What you have to do
In the data that follows, find the line containing "This site will"; then quote that line and every line after it, exactly, through the last one.

########################################

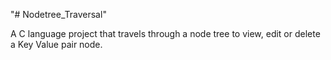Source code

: "# Nodetree_Traversal"

A C language project that travels through a node tree to view, edit or delete a Key Value pair node.
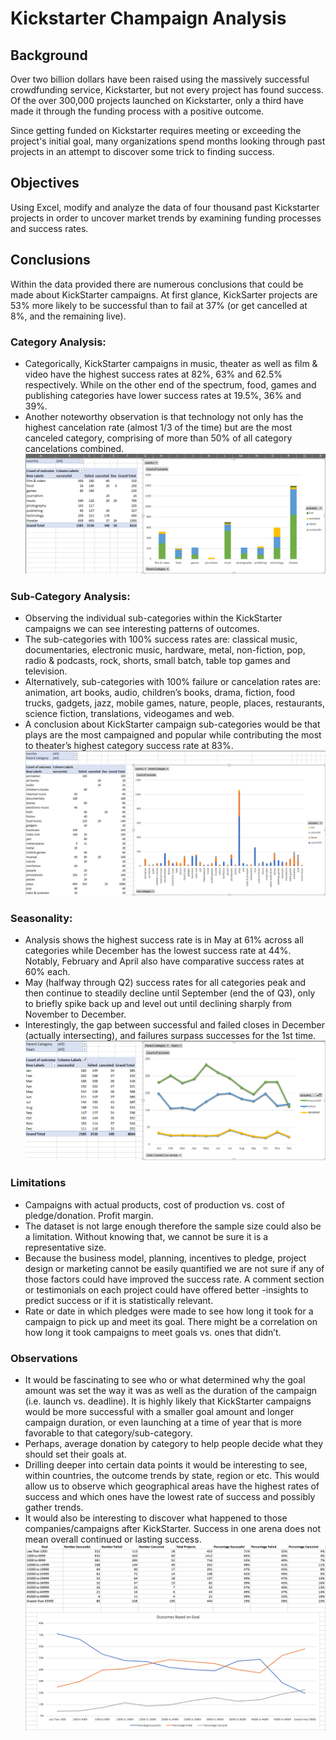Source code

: # Kickstarter Champaign Analysis
## Background
Over two billion dollars have been raised using the massively successful crowdfunding service, Kickstarter, but not every project has found success. Of the over 300,000 projects launched on Kickstarter, only a third have made it through the funding process with a positive outcome. 

Since getting funded on Kickstarter requires meeting or exceeding the project's initial goal, many organizations spend months looking through past projects in an attempt to discover some trick to finding success.

## Objectives
Using Excel, modify and analyze the data of four thousand past Kickstarter projects in order to uncover market trends by examining funding processes and success rates.

## Conclusions
Within the data provided there are numerous conclusions that could be made about KickStarter campaigns. At first glance, KickSarter projects are 53% more likely to be successful than to fail at 37% (or get cancelled at 8%, and the remaining live).
### Category Analysis: 
- Categorically, KickStarter campaigns in music, theater as well as film & video have the highest success rates at 82%, 63% and 62.5% respectively. While on the other end of the spectrum, food, games and publishing categories have lower success rates at 19.5%, 36% and 39%. 
- Another noteworthy observation is that technology not only has the highest cancelation rate (almost 1/3 of the time) but are the most canceled category, comprising of more than 50% of all category cancelations combined.
![alt tag](https://github.com/PetraLee2019/Kickstarter-Champaign-Analysis/blob/master/Images/CategoryStats.PNG?raw=true)  

### Sub-Category Analysis: 
- Observing the individual sub-categories within the KickStarter campaigns we can see interesting patterns of outcomes.
- The sub-categories with 100% success rates are: classical music, documentaries, electronic music, hardware, metal, non-fiction, pop, radio & podcasts, rock, shorts, small batch, table top games and television.
- Alternatively, sub-categories with 100% failure or cancelation rates are: animation, art books, audio, children’s books, drama, fiction, food trucks, gadgets, jazz, mobile games, nature, people, places, restaurants, science fiction, translations, videogames and web.
- A conclusion about KickStarter campaign sub-categories would be that plays are the most campaigned and popular while contributing the most to theater’s highest category success rate at 83%.
![alt tag](https://github.com/PetraLee2019/Kickstarter-Champaign-Analysis/blob/master/Images/SubcategoryStats.PNG?raw=true)

### Seasonality:
- Analysis shows the highest success rate is in May at 61% across all categories while December has the lowest success rate at 44%. Notably, February and April also have comparative success rates at 60% each.
- May (halfway through Q2) success rates for all categories peak and then continue to steadily decline until September (end the of Q3), only to briefly spike back up and level out until declining sharply from November to December.
- Interestingly, the gap between successful and failed closes in December (actually intersecting), and failures surpass successes for the 1st time.
![alt tag](https://github.com/PetraLee2019/Kickstarter-Champaign-Analysis/blob/master/Images/LaunchDateOutcomes.PNG?raw=true)

### Limitations
- Campaigns with actual products, cost of production vs. cost of pledge/donation. Profit margin.
- The dataset is not large enough therefore the sample size could also be a limitation. Without knowing that, we cannot be sure it is a representative size.
- Because the business model, planning, incentives to pledge, project design or marketing cannot be easily quantified we are not sure if any of those factors could have improved the success rate. A comment section or testimonials on each project could have offered better -insights to predict success or if it is statistically relevant.
- Rate or date in which pledges were made to see how long it took for a campaign to pick up and meet its goal. There might be a correlation on how long it took campaigns to meet goals vs. ones that didn’t.


### Observations
- It would be fascinating to see who or what determined why the goal amount was set the way it was as well as the duration of the campaign (i.e. launch vs. deadline). It is highly likely that KickStarter campaigns would be more successful with a smaller goal amount and longer campaign duration, or even launching at a time of year that is more favorable to that category/sub-category.
- Perhaps, average donation by category to help people decide what they should set their goals at.
- Drilling deeper into certain data points it would be interesting to see, within countries, the outcome trends by state, region or etc. This would allow us to observe which geographical areas have the highest rates of success and which ones have the lowest rate of success and possibly gather trends.
- It would also be interesting to discover what happened to those companies/campaigns after KickStarter. Success in one arena does not mean overall continued or lasting success.
![alt tag](https://github.com/PetraLee2019/Kickstarter-Champaign-Analysis/blob/master/Images/GoalOutcomes.PNG?raw=true)
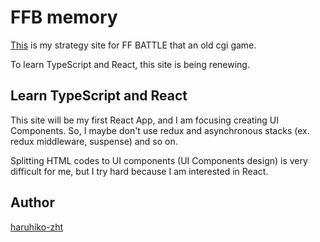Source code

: FFB memory
===

[This](https://haruhiko.xsrv.jp/FFB/) is my strategy site for FF BATTLE that an old cgi game.

To learn TypeScript and React, this site is being renewing.

## Learn TypeScript and React

This site will be my first React App, and I am focusing creating UI Components. So, I maybe don't use redux and asynchronous stacks (ex. redux middleware, suspense) and so on.

Splitting HTML codes to UI components (UI Components design) is very difficult for me, but I try hard because I am interested in React.

## Author

[haruhiko-zht](https://github.com/haruhiko-zht)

########################################

Task output
This site will be my first React App, and I am focusing creating UI Components. So, I maybe don't use redux and asynchronous stacks (ex. redux middleware, suspense) and so on.

Splitting HTML codes to UI components (UI Components design) is very difficult for me, but I try hard because I am interested in React.

## Author

[haruhiko-zht](https://github.com/haruhiko-zht)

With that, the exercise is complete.